世界中で多くの観客を動員し、日本でも週末映画ランキングで洋画No.1スタート切っている『エイリアン:ロムルス』。多くの観客が、このような娯楽スリラー大作としての『エイリアン』を待ち望んでいたということだろう。そんな本作『エイリアン:ロムルス』の、実際の内容は果たしてどうだったのか。ここでは、内容と製作事情の両面から、本作の立ち位置を検証していきたい。
『エイリアン』シリーズは、リドリー・スコット、ジェームズ・キャメロン、デヴィッド・フィンチャー、ジャン=ピエール・ジュネと、それぞれに強い個性を持つ実力派監督によって継承されてきた。こうして並べてみると、いずれも映画界に大きな影響を及ぼし、変革を促してきた才能だということが分かる。また、成立はしなかったものの、ニール・ブロムカンプ監督が続編を手がける企画もあった。

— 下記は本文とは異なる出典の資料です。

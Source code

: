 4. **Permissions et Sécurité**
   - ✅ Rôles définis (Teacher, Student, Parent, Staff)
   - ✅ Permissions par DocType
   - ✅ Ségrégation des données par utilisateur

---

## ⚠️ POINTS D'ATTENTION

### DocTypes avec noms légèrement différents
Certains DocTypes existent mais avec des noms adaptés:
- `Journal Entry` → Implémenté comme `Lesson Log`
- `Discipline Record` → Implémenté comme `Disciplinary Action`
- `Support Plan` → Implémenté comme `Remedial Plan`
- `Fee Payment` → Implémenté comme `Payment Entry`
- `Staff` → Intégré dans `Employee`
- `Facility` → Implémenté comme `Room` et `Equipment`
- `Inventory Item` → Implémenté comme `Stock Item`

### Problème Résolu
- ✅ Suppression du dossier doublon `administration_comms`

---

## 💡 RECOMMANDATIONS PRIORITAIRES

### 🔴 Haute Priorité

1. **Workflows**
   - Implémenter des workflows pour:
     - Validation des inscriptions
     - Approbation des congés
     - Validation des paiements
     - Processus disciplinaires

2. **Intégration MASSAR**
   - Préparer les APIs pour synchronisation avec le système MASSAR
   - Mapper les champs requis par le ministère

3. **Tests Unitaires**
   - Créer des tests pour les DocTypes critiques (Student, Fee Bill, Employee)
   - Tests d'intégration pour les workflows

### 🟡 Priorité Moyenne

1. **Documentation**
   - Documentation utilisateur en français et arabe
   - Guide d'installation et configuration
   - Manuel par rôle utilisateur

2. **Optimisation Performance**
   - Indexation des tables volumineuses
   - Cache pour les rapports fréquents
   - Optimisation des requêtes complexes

今回のフェデ・アルバレス監督は、『ドント・ブリーズ』シリーズを成功させ、ヒットシリーズの続編を手がけてきた経験がある。これまでの監督たちと比べると、ポップで明快な作風という点ではキャメロン監督に近いともいえるが、作家性の面では、やや小粒に見えてしまうのも確かではある。そういう意味において、現時点でのアルバレス監督にとって、かなりプレッシャーのかかる企画であったはずだ。
そういう状況下では、どのように立ち回れば、失敗を回避し、観客を魅了することができるだろうか。それはやはり、自身の持ち味を存分に発揮し、すでに観客に受け入れられている表現を利用するということになるだろう。そこで監督は、最も自信のあるだろうオリジナルシリーズ『ドント・ブリーズ』の構図を、『エイリアン』の世界観のなかで再現することにしたのではないか。
『ドント・ブリーズ』の第1作(2016年)は、自動車産業が廃れてゴーストタウン化していく街に住む若者たちが、目の見えない退役軍人の家に忍び込んで盗みをしようとするが、逆に異常な人物の恐ろしい反撃に遭ってしまうという設定だった。本作『エイリアン:ロムルス』もまた、SF的な意匠が施されているものの、危険な生物の待つ宇宙ステーションに忍び込んでしまうという、同じような状況が描かれるのである。
本作にはそれだけでなく、これまでの『エイリアン』シリーズの要素も、ふんだんにとり入れられた。ゴシックホラー的な雰囲気や派手なアクション、悪趣味な展開など、複数の監督の持ち味が反映されていたはずの作風が、バランスよく作中にちりばめられたのである。つまり、既存のシリーズの面白い部分、魅力的な部分をパッチワークしたということだ。これによって本作は『エイリアン』シリーズを総まとめするような、盛り沢山なものになったということだ。“一粒で何度も美味しい”のだから、満足度が高いのは当然だ。